Kibice Śląska mogą odetchnąć z ulgą. Co prawda od dawana było wiadomo, że nowy kontrakt dla „Tarasia” to tylko formalność, ale w polskiej piłce już nie takie niespodzianki się zdarzały. Nowa umowa została podpisana na trzy lata, zawiera jednak klauzulę, że trener będzie mógł odejść, jeśli dostanie ofertę poprowadzenia reprezentacji Polski.
- Praca w Śląsku od zawsze była dla mnie największym marzeniem. Jest wielu ludzi, którzy chcieliby być na moim miejscu. Mam ogromne szczęście, że to właśnie mi przypadło to wyróżnienie – powiedział po parafowaniu umowy Ryszard Tarasiewicz.

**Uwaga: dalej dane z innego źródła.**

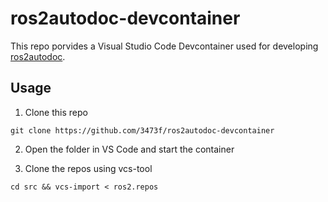 # ros2autodoc-devcontainer

This repo porvides a Visual Studio Code Devcontainer used for developing [ros2autodoc](https://github.com/3473f/ros2autodoc).

## Usage

1. Clone this repo

```shell
git clone https://github.com/3473f/ros2autodoc-devcontainer
```

2. Open the folder in VS Code and start the container

3. Clone the repos using vcs-tool

```shell
cd src && vcs-import < ros2.repos
```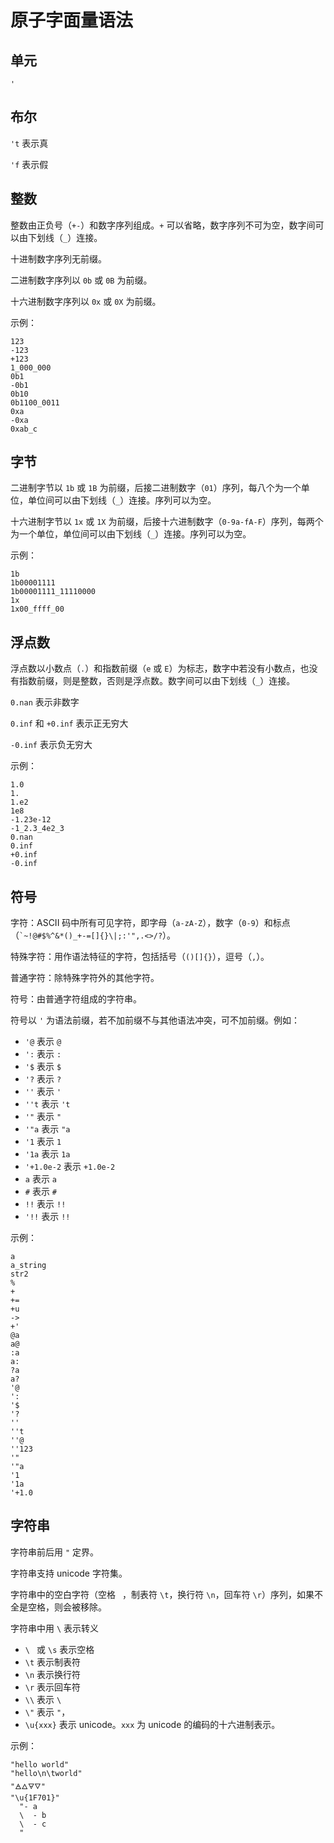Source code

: # 原子字面量语法

## 单元

`'`

## 布尔

`'t` 表示真

`'f` 表示假

## 整数

整数由正负号（`+-`）和数字序列组成。`+` 可以省略，数字序列不可为空，数字间可以由下划线（`_`）连接。

十进制数字序列无前缀。

二进制数字序列以 `0b` 或 `0B` 为前缀。

十六进制数字序列以 `0x` 或 `0X` 为前缀。

示例：

```air
123
-123
+123
1_000_000
0b1
-0b1
0b10
0b1100_0011
0xa
-0xa
0xab_c
```

## 字节

二进制字节以 `1b` 或 `1B` 为前缀，后接二进制数字（`01`）序列，每八个为一个单位，单位间可以由下划线（`_`）连接。序列可以为空。

十六进制字节以 `1x` 或 `1X` 为前缀，后接十六进制数字（`0-9a-fA-F`）序列，每两个为一个单位，单位间可以由下划线（`_`）连接。序列可以为空。

示例：

```air
1b
1b00001111
1b00001111_11110000
1x
1x00_ffff_00
```

## 浮点数

浮点数以小数点（`.`）和指数前缀（`e` 或 `E`）为标志，数字中若没有小数点，也没有指数前缀，则是整数，否则是浮点数。数字间可以由下划线（`_`）连接。

`0.nan` 表示非数字

`0.inf` 和 `+0.inf` 表示正无穷大

`-0.inf` 表示负无穷大

示例：

```air
1.0
1.
1.e2
1e8
-1.23e-12
-1_2.3_4e2_3
0.nan
0.inf
+0.inf
-0.inf
```

## 符号

字符：ASCII 码中所有可见字符，即字母（`a-zA-Z`），数字（`0-9`）和标点（`` `~!@#$%^&*()_+-=[]{}\|;:'",.<>/? ``）。

特殊字符：用作语法特征的字符，包括括号（`()[]{}`），逗号（`,`）。

普通字符：除特殊字符外的其他字符。

符号：由普通字符组成的字符串。

符号以 `'` 为语法前缀，若不加前缀不与其他语法冲突，可不加前缀。例如：

- `'@` 表示 `@`
- `':` 表示 `:`
- `'$` 表示 `$`
- `'?` 表示 `?`
- `''` 表示 `'`
- `''t` 表示 `'t`
- `'"` 表示 `"`
- `'"a` 表示 `"a`
- `'1` 表示 `1`
- `'1a` 表示 `1a`
- `'+1.0e-2` 表示 `+1.0e-2`
- `a` 表示 `a`
- `#` 表示 `#`
- `!!` 表示 `!!`
- `'!!` 表示 `!!`

示例：

```air
a
a_string
str2
%
+
+=
+u
->
+'
@a
a@
:a
a:
?a
a?
'@
':
'$
'?
''
''t
''@
''123
'"
'"a
'1
'1a
'+1.0
```

## 字符串

字符串前后用 `"` 定界。

字符串支持 unicode 字符集。

字符串中的空白字符（空格 ` `，制表符 `\t`，换行符 `\n`，回车符 `\r`）序列，如果不全是空格，则会被移除。

字符串中用 `\` 表示转义

- `\ ` 或 `\s` 表示空格
- `\t` 表示制表符
- `\n` 表示换行符
- `\r` 表示回车符
- `\\` 表示 `\`
- `\"` 表示 `"`，
- `\u{xxx}` 表示 unicode。`xxx` 为 unicode 的编码的十六进制表示。

示例：

```air
"hello world"
"hello\n\tworld"
"🜁🜂🜃🜄"
"\u{1F701}"
  "- a
  \  - b
  \  - c
  "
```
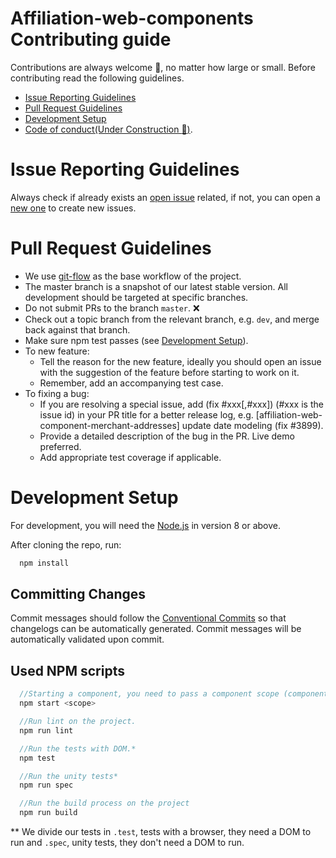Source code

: # Affiliation-web-components Contributing guide

Contributions are always welcome :sparkling_heart:, no matter how large or small. Before contributing read the following guidelines.

- [Issue Reporting Guidelines](#Issue-Reporting-Guidelines)
- [Pull Request Guidelines](#Pull-Request-Guidelines)
- [Development Setup](#Development-Setup)
- [Code of conduct(Under Construction :construction:)](https://github.com/stone-payments/affiliation-web-components/wiki/Code-of-conduct).

# Issue Reporting Guidelines

Always check if already exists an [open issue](https://github.com/stone-payments/affiliation-web-components/issues?q=is:open+is:issue) related, if not, you can open a [new one](https://github.com/stone-payments/affiliation-web-components/issues/new) to create new issues.

# Pull Request Guidelines

- We use [git-flow](https://git-scm.com/docs/gitworkflows) as the base workflow of the project.
- The master branch is a snapshot of our latest stable version. All development should be targeted at specific branches.
- Do not submit PRs to the branch `master`. :x:
- Check out a topic branch from the relevant branch, e.g. `dev`, and merge back against that branch.
- Make sure npm test passes (see [Development Setup](#Development-Setup)).
- To new feature:
    - Tell the reason for the new feature, ideally you should open an issue with the suggestion of the feature before starting to work on it.
    - Remember, add an accompanying test case.
- To fixing a bug:
    - If you are resolving a special issue, add (fix #xxx[,#xxx]) (#xxx is the issue id) in your PR title for a better release log, e.g. [affiliation-web-component-merchant-addresses] update date modeling (fix #3899).
    - Provide a detailed description of the bug in the PR. Live demo preferred.
    - Add appropriate test coverage if applicable.

# Development Setup

For development, you will need the [Node.js](http://nodejs.org/) in version 8 or above.

After cloning the repo, run:

```javascript
  npm install
```

## Committing Changes

Commit messages should follow the [Conventional Commits](https://www.conventionalcommits.org/en/v1.0.0-beta.2/) so that changelogs can be automatically generated. Commit messages will be automatically validated upon commit.

## Used NPM scripts

```javascript
  //Starting a component, you need to pass a component scope (component name).
  npm start <scope>

  //Run lint on the project.
  npm run lint

  //Run the tests with DOM.*
  npm test

  //Run the unity tests*
  npm run spec

  //Run the build process on the project
  npm run build
```

** We divide our tests in `.test`, tests with a browser, they need a DOM to run and `.spec`, unity tests,  they don't need a DOM to run.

Teraz „Taraś” ma trzy sezony na zbudowanie we Wrocławiu drużyny, która powalczy o mistrzostwo kraju i europejskie puchary. - To trener, który gwarantuje nam budowę Wielkiego Śląska. Od lat udowadnia, że jego filozofia futbolu jest słuszna. Chcemy iść nadal tą drogą. Dlatego bez wahania zdecydowaliśmy się na przedłużenie wygasającej niebawem umowy – powiedział prezes Piotr Waśniewski.